● What you are asked to do: Among the lines below, restate word for word only those from the line with "Linux Server Configuration" through the line with "- Udacity instructional videos and forums", with both end lines kept.

● Records supplied:

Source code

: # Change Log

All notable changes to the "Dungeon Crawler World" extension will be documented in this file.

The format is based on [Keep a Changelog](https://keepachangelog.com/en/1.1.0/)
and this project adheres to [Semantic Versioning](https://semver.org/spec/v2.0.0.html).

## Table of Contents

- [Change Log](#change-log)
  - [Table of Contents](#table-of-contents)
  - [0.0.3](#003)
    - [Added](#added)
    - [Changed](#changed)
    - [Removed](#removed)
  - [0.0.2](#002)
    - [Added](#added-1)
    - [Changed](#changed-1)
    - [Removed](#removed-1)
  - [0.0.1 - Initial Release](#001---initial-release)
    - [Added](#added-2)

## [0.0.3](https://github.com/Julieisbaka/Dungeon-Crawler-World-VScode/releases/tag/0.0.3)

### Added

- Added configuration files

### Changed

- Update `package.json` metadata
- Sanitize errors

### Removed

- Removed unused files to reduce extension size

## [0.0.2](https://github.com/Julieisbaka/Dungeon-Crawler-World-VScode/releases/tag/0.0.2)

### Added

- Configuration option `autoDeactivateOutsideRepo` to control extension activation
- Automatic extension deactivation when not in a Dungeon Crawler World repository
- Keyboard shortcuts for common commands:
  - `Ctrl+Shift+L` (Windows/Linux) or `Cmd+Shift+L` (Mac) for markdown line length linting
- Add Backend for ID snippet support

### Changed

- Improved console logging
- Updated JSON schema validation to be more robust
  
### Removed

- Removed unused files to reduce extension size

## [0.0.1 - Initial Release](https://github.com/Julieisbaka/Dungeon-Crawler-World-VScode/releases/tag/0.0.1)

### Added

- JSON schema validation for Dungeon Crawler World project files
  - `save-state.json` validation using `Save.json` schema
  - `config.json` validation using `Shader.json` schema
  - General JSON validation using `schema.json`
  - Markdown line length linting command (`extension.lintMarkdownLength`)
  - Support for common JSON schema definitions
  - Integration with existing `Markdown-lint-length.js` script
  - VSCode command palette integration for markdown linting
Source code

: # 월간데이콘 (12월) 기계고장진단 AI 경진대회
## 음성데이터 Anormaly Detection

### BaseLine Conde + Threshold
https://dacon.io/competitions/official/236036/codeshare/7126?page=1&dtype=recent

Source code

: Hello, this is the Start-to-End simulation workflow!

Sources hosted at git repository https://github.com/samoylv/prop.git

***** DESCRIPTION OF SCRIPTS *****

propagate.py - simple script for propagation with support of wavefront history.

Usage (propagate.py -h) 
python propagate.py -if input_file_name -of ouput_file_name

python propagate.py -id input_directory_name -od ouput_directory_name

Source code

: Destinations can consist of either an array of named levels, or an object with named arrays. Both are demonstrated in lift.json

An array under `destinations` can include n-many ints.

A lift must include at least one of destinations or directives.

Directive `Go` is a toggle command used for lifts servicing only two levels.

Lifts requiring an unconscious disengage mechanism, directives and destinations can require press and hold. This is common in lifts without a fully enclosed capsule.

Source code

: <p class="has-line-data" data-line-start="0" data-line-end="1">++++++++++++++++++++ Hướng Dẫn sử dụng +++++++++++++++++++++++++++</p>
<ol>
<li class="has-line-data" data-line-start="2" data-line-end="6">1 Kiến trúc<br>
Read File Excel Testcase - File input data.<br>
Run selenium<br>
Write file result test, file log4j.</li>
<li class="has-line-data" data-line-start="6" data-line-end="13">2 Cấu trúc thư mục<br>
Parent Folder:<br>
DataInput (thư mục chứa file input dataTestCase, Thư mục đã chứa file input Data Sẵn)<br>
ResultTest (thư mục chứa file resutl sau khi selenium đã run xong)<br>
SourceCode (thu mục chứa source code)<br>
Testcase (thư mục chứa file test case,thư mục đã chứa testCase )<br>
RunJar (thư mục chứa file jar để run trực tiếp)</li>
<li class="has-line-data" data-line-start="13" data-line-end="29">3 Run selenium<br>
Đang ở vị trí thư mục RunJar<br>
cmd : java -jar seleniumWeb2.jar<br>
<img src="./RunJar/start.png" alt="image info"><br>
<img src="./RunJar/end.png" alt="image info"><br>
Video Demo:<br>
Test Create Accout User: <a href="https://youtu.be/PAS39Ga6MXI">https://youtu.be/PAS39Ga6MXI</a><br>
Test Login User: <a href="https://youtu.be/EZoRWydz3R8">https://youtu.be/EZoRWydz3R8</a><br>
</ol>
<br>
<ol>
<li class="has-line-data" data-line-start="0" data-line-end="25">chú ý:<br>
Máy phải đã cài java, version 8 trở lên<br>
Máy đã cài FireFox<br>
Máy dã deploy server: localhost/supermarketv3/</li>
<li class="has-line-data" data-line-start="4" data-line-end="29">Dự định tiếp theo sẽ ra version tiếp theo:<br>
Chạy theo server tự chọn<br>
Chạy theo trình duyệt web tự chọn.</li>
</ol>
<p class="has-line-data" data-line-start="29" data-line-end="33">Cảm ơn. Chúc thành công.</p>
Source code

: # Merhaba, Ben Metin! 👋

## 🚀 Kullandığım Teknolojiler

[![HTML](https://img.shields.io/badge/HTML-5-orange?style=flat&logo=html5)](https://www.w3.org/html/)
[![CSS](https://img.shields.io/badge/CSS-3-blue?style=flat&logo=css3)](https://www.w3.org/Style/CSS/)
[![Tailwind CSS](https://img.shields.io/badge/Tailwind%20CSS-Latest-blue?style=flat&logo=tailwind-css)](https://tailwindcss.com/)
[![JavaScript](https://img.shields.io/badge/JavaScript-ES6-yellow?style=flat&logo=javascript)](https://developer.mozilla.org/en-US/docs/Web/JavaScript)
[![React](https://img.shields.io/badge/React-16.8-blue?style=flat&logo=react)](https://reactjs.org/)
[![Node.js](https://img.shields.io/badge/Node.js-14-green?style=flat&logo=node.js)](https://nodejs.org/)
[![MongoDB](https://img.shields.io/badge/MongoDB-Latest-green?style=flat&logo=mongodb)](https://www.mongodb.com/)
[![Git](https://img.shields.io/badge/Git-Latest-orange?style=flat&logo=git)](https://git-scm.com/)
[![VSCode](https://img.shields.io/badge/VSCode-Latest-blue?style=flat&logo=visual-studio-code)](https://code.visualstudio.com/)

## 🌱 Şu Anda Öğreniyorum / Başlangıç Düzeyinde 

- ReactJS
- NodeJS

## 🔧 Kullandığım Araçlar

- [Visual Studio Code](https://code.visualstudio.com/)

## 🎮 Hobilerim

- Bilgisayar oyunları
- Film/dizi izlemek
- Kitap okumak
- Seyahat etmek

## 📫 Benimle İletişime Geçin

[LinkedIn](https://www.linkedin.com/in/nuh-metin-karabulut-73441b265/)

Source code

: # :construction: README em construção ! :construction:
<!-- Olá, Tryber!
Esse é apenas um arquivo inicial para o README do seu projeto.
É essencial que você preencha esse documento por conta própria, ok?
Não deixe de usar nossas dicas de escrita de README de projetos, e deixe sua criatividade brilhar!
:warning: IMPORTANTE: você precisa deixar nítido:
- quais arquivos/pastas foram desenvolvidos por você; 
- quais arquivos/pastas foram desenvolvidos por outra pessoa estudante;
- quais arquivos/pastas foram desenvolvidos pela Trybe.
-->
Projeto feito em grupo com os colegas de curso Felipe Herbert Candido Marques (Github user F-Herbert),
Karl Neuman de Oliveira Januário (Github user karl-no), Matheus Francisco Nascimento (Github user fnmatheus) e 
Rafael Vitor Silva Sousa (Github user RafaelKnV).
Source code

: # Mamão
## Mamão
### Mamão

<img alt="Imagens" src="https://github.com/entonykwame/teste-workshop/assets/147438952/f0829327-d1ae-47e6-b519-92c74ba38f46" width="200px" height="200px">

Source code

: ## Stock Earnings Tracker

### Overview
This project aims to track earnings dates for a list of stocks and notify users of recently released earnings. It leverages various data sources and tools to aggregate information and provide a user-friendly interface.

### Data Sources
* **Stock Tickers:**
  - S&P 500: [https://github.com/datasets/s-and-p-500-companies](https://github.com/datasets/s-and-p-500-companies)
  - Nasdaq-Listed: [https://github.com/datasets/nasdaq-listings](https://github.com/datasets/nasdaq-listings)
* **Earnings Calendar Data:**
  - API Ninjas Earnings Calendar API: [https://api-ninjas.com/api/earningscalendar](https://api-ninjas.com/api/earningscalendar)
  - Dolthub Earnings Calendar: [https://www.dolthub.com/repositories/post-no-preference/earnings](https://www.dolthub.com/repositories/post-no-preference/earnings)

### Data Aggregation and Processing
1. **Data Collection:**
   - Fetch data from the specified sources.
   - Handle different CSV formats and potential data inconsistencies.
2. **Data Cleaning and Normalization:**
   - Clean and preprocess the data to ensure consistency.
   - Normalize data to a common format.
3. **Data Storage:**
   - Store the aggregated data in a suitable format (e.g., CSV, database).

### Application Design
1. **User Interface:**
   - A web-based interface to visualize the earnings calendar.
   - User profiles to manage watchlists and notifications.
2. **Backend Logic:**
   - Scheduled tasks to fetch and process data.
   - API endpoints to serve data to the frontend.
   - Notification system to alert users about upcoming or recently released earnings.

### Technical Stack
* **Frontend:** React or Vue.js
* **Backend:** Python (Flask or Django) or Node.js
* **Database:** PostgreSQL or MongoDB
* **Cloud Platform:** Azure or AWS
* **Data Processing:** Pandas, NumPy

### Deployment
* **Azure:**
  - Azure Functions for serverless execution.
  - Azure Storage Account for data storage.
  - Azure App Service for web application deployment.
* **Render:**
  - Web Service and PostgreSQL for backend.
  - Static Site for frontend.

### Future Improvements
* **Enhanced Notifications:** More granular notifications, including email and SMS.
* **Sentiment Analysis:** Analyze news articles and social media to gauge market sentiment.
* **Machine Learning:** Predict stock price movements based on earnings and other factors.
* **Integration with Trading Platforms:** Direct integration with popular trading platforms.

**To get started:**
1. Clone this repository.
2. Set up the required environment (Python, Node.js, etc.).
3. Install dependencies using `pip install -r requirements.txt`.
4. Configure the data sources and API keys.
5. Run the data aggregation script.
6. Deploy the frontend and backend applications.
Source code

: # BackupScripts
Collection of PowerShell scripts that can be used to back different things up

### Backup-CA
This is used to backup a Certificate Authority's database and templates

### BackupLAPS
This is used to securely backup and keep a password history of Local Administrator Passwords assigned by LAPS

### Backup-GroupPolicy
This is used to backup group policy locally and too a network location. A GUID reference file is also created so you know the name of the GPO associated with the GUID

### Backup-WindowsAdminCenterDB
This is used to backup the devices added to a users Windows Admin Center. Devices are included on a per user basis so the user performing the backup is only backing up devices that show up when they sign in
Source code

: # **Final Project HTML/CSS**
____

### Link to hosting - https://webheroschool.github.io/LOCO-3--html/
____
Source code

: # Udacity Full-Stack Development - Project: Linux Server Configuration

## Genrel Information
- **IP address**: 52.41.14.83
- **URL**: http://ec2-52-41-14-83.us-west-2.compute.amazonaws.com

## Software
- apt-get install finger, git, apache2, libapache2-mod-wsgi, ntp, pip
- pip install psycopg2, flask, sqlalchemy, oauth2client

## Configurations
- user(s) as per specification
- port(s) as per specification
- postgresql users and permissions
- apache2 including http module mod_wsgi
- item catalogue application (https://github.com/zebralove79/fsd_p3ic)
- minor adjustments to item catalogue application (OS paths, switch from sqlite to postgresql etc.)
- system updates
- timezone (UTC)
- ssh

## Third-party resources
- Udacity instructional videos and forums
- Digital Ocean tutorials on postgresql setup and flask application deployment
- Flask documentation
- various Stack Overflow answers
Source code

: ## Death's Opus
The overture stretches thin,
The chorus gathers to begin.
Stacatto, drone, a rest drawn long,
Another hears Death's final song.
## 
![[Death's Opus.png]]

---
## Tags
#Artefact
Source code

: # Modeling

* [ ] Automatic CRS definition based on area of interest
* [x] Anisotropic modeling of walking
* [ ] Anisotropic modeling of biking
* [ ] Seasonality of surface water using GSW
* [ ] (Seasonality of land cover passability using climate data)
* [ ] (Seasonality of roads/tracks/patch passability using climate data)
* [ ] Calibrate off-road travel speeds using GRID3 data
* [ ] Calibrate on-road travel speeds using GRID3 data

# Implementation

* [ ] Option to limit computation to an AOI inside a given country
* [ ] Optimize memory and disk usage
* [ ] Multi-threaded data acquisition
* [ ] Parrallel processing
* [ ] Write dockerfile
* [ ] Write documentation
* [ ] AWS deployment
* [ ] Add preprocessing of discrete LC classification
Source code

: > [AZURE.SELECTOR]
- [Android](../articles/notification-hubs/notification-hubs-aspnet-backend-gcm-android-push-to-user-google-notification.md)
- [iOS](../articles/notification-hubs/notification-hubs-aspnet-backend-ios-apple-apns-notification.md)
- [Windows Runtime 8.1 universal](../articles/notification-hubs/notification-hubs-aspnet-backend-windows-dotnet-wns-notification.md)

● Output below:
: # Udacity Full-Stack Development - Project: Linux Server Configuration

## Genrel Information
- **IP address**: 52.41.14.83
- **URL**: http://ec2-52-41-14-83.us-west-2.compute.amazonaws.com

## Software
- apt-get install finger, git, apache2, libapache2-mod-wsgi, ntp, pip
- pip install psycopg2, flask, sqlalchemy, oauth2client

## Configurations
- user(s) as per specification
- port(s) as per specification
- postgresql users and permissions
- apache2 including http module mod_wsgi
- item catalogue application (https://github.com/zebralove79/fsd_p3ic)
- minor adjustments to item catalogue application (OS paths, switch from sqlite to postgresql etc.)
- system updates
- timezone (UTC)
- ssh

## Third-party resources
- Udacity instructional videos and forums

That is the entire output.